You are asked to filter the data below and copy every line holding "Lakshmi".

Records provided Block Start

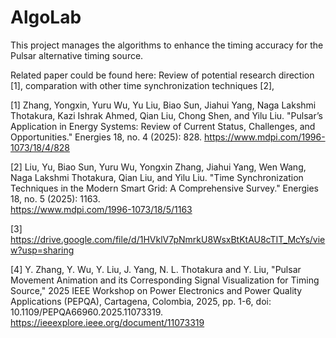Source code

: # AlgoLab
This project manages the algorithms to enhance the timing accuracy for the Pulsar alternative timing source.




Related paper could be found here:
Review of potential research direction [1], comparation with other time synchronization techniques [2],




[1] Zhang, Yongxin, Yuru Wu, Yu Liu, Biao Sun, Jiahui Yang, Naga Lakshmi Thotakura, Kazi Ishrak Ahmed, Qian Liu, Chong Shen, and Yilu Liu. "Pulsar’s Application in Energy Systems: Review of Current Status, Challenges, and Opportunities." Energies 18, no. 4 (2025): 828. 
https://www.mdpi.com/1996-1073/18/4/828

[2] Liu, Yu, Biao Sun, Yuru Wu, Yongxin Zhang, Jiahui Yang, Wen Wang, Naga Lakshmi Thotakura, Qian Liu, and Yilu Liu. "Time Synchronization Techniques in the Modern Smart Grid: A Comprehensive Survey." Energies 18, no. 5 (2025): 1163.  
https://www.mdpi.com/1996-1073/18/5/1163

[3]
https://drive.google.com/file/d/1HVklV7pNmrkU8WsxBtKtAU8cTIT_McYs/view?usp=sharing

[4] Y. Zhang, Y. Wu, Y. Liu, J. Yang, N. L. Thotakura and Y. Liu, "Pulsar Movement Animation and its Corresponding Signal Visualization for Timing Source," 2025 IEEE Workshop on Power Electronics and Power Quality Applications (PEPQA), Cartagena, Colombia, 2025, pp. 1-6, doi: 10.1109/PEPQA66960.2025.11073319.
https://ieeexplore.ieee.org/document/11073319

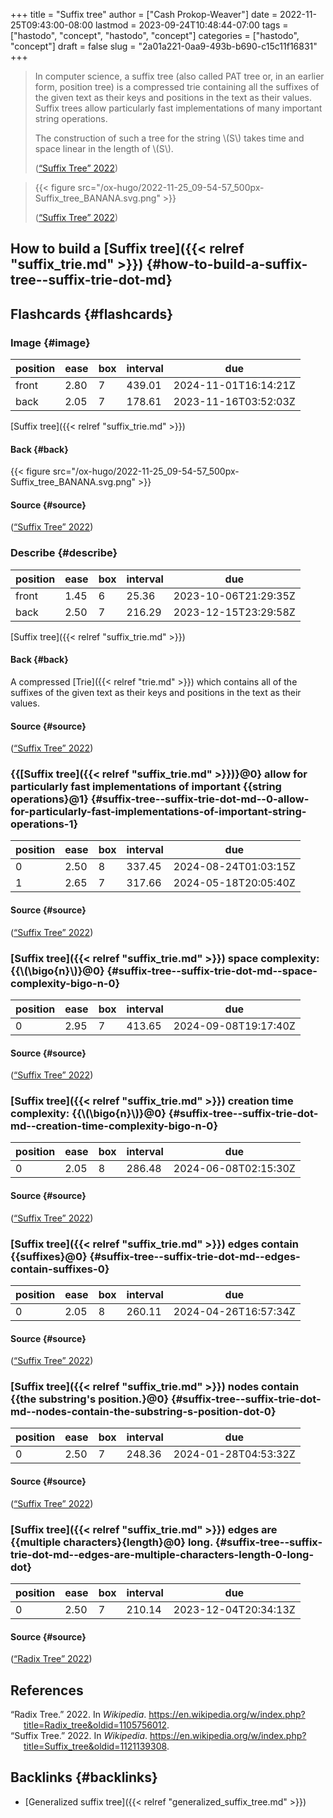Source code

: +++
title = "Suffix tree"
author = ["Cash Prokop-Weaver"]
date = 2022-11-25T09:43:00-08:00
lastmod = 2023-09-24T10:48:44-07:00
tags = ["hastodo", "concept", "hastodo", "concept"]
categories = ["hastodo", "concept"]
draft = false
slug = "2a01a221-0aa9-493b-b690-c15c11f16831"
+++

> In computer science, a suffix tree (also called PAT tree or, in an earlier form, position tree) is a compressed trie containing all the suffixes of the given text as their keys and positions in the text as their values. Suffix trees allow particularly fast implementations of many important string operations.
>
> The construction of such a tree for the string \\(S\\) takes time and space linear in the length of \\(S\\).
>
> (<a href="#citeproc_bib_item_2">“Suffix Tree” 2022</a>)

<!--quoteend-->

> {{< figure src="/ox-hugo/2022-11-25_09-54-57_500px-Suffix_tree_BANANA.svg.png" >}}
>
> (<a href="#citeproc_bib_item_2">“Suffix Tree” 2022</a>)


## How to build a [Suffix tree]({{< relref "suffix_trie.md" >}}) {#how-to-build-a-suffix-tree--suffix-trie-dot-md}


## Flashcards {#flashcards}


### Image {#image}

| position | ease | box | interval | due                  |
|----------|------|-----|----------|----------------------|
| front    | 2.80 | 7   | 439.01   | 2024-11-01T16:14:21Z |
| back     | 2.05 | 7   | 178.61   | 2023-11-16T03:52:03Z |

[Suffix tree]({{< relref "suffix_trie.md" >}})


#### Back {#back}

{{< figure src="/ox-hugo/2022-11-25_09-54-57_500px-Suffix_tree_BANANA.svg.png" >}}


#### Source {#source}

(<a href="#citeproc_bib_item_2">“Suffix Tree” 2022</a>)


### Describe {#describe}

| position | ease | box | interval | due                  |
|----------|------|-----|----------|----------------------|
| front    | 1.45 | 6   | 25.36    | 2023-10-06T21:29:35Z |
| back     | 2.50 | 7   | 216.29   | 2023-12-15T23:29:58Z |

[Suffix tree]({{< relref "suffix_trie.md" >}})


#### Back {#back}

A compressed [Trie]({{< relref "trie.md" >}}) which contains all of the suffixes of the given text as their keys and positions in the text as their values.


#### Source {#source}

(<a href="#citeproc_bib_item_2">“Suffix Tree” 2022</a>)


### {{[Suffix tree]({{< relref "suffix_trie.md" >}})}@0} allow for particularly fast implementations of important {{string operations}@1} {#suffix-tree--suffix-trie-dot-md--0-allow-for-particularly-fast-implementations-of-important-string-operations-1}

| position | ease | box | interval | due                  |
|----------|------|-----|----------|----------------------|
| 0        | 2.50 | 8   | 337.45   | 2024-08-24T01:03:15Z |
| 1        | 2.65 | 7   | 317.66   | 2024-05-18T20:05:40Z |


#### Source {#source}

(<a href="#citeproc_bib_item_2">“Suffix Tree” 2022</a>)


### [Suffix tree]({{< relref "suffix_trie.md" >}}) space complexity: {{\\(\bigo{n}\\)}@0} {#suffix-tree--suffix-trie-dot-md--space-complexity-bigo-n-0}

| position | ease | box | interval | due                  |
|----------|------|-----|----------|----------------------|
| 0        | 2.95 | 7   | 413.65   | 2024-09-08T19:17:40Z |


#### Source {#source}

(<a href="#citeproc_bib_item_2">“Suffix Tree” 2022</a>)


### [Suffix tree]({{< relref "suffix_trie.md" >}}) creation time complexity: {{\\(\bigo{n}\\)}@0} {#suffix-tree--suffix-trie-dot-md--creation-time-complexity-bigo-n-0}

| position | ease | box | interval | due                  |
|----------|------|-----|----------|----------------------|
| 0        | 2.05 | 8   | 286.48   | 2024-06-08T02:15:30Z |


#### Source {#source}

(<a href="#citeproc_bib_item_2">“Suffix Tree” 2022</a>)


### [Suffix tree]({{< relref "suffix_trie.md" >}}) edges contain {{suffixes}@0} {#suffix-tree--suffix-trie-dot-md--edges-contain-suffixes-0}

| position | ease | box | interval | due                  |
|----------|------|-----|----------|----------------------|
| 0        | 2.05 | 8   | 260.11   | 2024-04-26T16:57:34Z |


#### Source {#source}

(<a href="#citeproc_bib_item_2">“Suffix Tree” 2022</a>)


### [Suffix tree]({{< relref "suffix_trie.md" >}}) nodes contain {{the substring's position.}@0} {#suffix-tree--suffix-trie-dot-md--nodes-contain-the-substring-s-position-dot-0}

| position | ease | box | interval | due                  |
|----------|------|-----|----------|----------------------|
| 0        | 2.50 | 7   | 248.36   | 2024-01-28T04:53:32Z |


#### Source {#source}

(<a href="#citeproc_bib_item_2">“Suffix Tree” 2022</a>)


### [Suffix tree]({{< relref "suffix_trie.md" >}}) edges are {{multiple characters}{length}@0} long. {#suffix-tree--suffix-trie-dot-md--edges-are-multiple-characters-length-0-long-dot}

| position | ease | box | interval | due                  |
|----------|------|-----|----------|----------------------|
| 0        | 2.50 | 7   | 210.14   | 2023-12-04T20:34:13Z |


#### Source {#source}

(<a href="#citeproc_bib_item_1">“Radix Tree” 2022</a>)

## References

<style>.csl-entry{text-indent: -1.5em; margin-left: 1.5em;}</style><div class="csl-bib-body">
  <div class="csl-entry"><a id="citeproc_bib_item_1"></a>“Radix Tree.” 2022. In <i>Wikipedia</i>. <a href="https://en.wikipedia.org/w/index.php?title=Radix_tree&oldid=1105756012">https://en.wikipedia.org/w/index.php?title=Radix_tree&#38;oldid=1105756012</a>.</div>
  <div class="csl-entry"><a id="citeproc_bib_item_2"></a>“Suffix Tree.” 2022. In <i>Wikipedia</i>. <a href="https://en.wikipedia.org/w/index.php?title=Suffix_tree&oldid=1121139308">https://en.wikipedia.org/w/index.php?title=Suffix_tree&#38;oldid=1121139308</a>.</div>
</div>


## Backlinks {#backlinks}

-   [Generalized suffix tree]({{< relref "generalized_suffix_tree.md" >}})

Records provided Block End

Answer to this exercise
[1] Zhang, Yongxin, Yuru Wu, Yu Liu, Biao Sun, Jiahui Yang, Naga Lakshmi Thotakura, Kazi Ishrak Ahmed, Qian Liu, Chong Shen, and Yilu Liu. "Pulsar’s Application in Energy Systems: Review of Current Status, Challenges, and Opportunities." Energies 18, no. 4 (2025): 828. 
[2] Liu, Yu, Biao Sun, Yuru Wu, Yongxin Zhang, Jiahui Yang, Wen Wang, Naga Lakshmi Thotakura, Qian Liu, and Yilu Liu. "Time Synchronization Techniques in the Modern Smart Grid: A Comprehensive Survey." Energies 18, no. 5 (2025): 1163.  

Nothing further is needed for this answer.